NTTドコモのSH-06Gと同じく、キー部分をタッチパネルのように使える機能など、機能的な重複は多いですが、こちらはおサイフケータイはもちろん、Wi-Fi接続や、なんと携帯をモバイルルーターとして使える「テザリング」まで対応しています。価格は新規一括で4万3200円。
2年縛りの割引サービスを利用すると、実質負担額は2万1600円となり、機能が豊富な分、ドコモの端末より割高になっています。
料金形態 NTTドコモはFOMA端末の料金プラン
NTTドコモのガラケーはLTEに対応していないため、Android搭載でもFOMAプランの料金が適用されます。

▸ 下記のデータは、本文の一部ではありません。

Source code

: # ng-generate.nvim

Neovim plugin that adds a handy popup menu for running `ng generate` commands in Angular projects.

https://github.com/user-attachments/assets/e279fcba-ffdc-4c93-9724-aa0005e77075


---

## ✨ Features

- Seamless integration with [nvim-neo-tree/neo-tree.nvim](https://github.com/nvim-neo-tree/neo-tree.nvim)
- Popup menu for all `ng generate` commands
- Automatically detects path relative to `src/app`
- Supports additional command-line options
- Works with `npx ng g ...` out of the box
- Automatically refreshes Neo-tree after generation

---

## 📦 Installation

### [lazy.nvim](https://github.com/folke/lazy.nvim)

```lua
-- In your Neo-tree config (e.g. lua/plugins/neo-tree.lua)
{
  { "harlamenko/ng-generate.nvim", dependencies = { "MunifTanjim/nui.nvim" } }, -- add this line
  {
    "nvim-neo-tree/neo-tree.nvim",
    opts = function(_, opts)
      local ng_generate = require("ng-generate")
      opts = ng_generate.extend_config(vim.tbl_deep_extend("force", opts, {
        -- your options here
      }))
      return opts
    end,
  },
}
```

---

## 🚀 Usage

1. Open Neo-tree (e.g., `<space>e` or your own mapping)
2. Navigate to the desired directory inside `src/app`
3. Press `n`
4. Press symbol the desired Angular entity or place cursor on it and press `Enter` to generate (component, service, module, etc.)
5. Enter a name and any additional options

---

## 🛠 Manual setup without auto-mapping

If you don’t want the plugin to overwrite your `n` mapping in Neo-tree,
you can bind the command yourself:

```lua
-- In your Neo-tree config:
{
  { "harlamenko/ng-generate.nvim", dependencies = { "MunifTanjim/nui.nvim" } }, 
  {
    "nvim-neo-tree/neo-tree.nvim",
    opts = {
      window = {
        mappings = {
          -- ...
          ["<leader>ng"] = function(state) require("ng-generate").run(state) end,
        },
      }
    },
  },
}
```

LTEですと定額4700円、または定額5700円のプランしかありませんでしたが、FOMAでは上限4200円の2段階定額が選べるため、特にアプリなどの大容量通信をしない人にはコストをぐっと抑えることが出来る可能性があります。
auのガラケーは通話プランに無料通話分が含まれた、ガラケー自体に他プランが用意されています。しかしパケット通信はスマートフォンと同じプランとなっており、元々auはデータ量最大2GBから1GB単位で用意されているため、データ通信費を抑えるという意味では、ガラケーを使う意味はまったくありません。
あえて言うならば、端末価格がスマホよりも安いのがメリットですが、半年前の機種が投げ売りされる現在では、あえてauでガラケーを選ぶメリットは、ガラケーの電話をしやすい形状にこだわる場合のみと言えるでしょう。
ただし、上記プランはAQUOS Kシリーズのみで、従来から販売されているLTE非対応の「GRATINA2」および「MARVERA2」はパケット定額を外すことで、1200円からの運用も可能です。
国内携帯キャリアにこだわらなければ、 SIMフリー×海外端末も
そもそもSIMフリー端末を格安端末で使うのであれば、スマホでも充分安いのですが、SIMフリーのガラケーを使うという選択肢もあります。
格安SIMメーカーから登場「Simple」
現在国内の格安SIMメーカーでは、FREETELが「Simple」という通話とSMS機能のみという、名前通りシンプルな端末を発売しています。「Simple」は機能を絞った代わりに価格が安く、本体が5890円、基本料金が月々899円というコストパフォーマンスの高さがウリです。
ただし、格安SIMメーカーと言うことで、NTTドコモやau、Softbankのような手厚いサポートは期待できません。
海外で発売され話題の「Nokia 222」
最近海外で発表されて国内でも話題になったのが、Microsoftの「Nokia 222」です。世界一の携帯電話メーカーだったNokiaは2014年4月にMicrosoftに買収され、現在はMicrosoftがNokiaブランドで携帯電話を販売しています。
そんなNokiaの新製品として発表されたガラケー「Nokia 222」は37ドルという低価格でありながら、Facebook、Twitter、Skypeが使え、フルブラウザ「Opera Mini」が搭載されるという、至れり尽くせりのガラケーです。
今のところ日本では使用できない「GSM方式」のみの対応ですが、最近再び日本で携帯電話を展開しようとしているMicrosoftなので、もしかしたらSIMフリーガラケーの大本命になるかもしれません。
一時期は世界中の携帯を突き放すほどの高スペックだらけだった国内のガラケーですが、現在はスマホの過剰な機能を不要と考える、むしろ低スペック路線のニーズを満たす端末としてその存在意義が見いだされています。
特に日本では、スマホがハイスペック機しか売れないという状態が長く続いており、安く端末を手に入れたいというニーズを満たすためには、ガラケーが選択肢のひとつとして、今後も使われ続けるのでは無いでしょうか。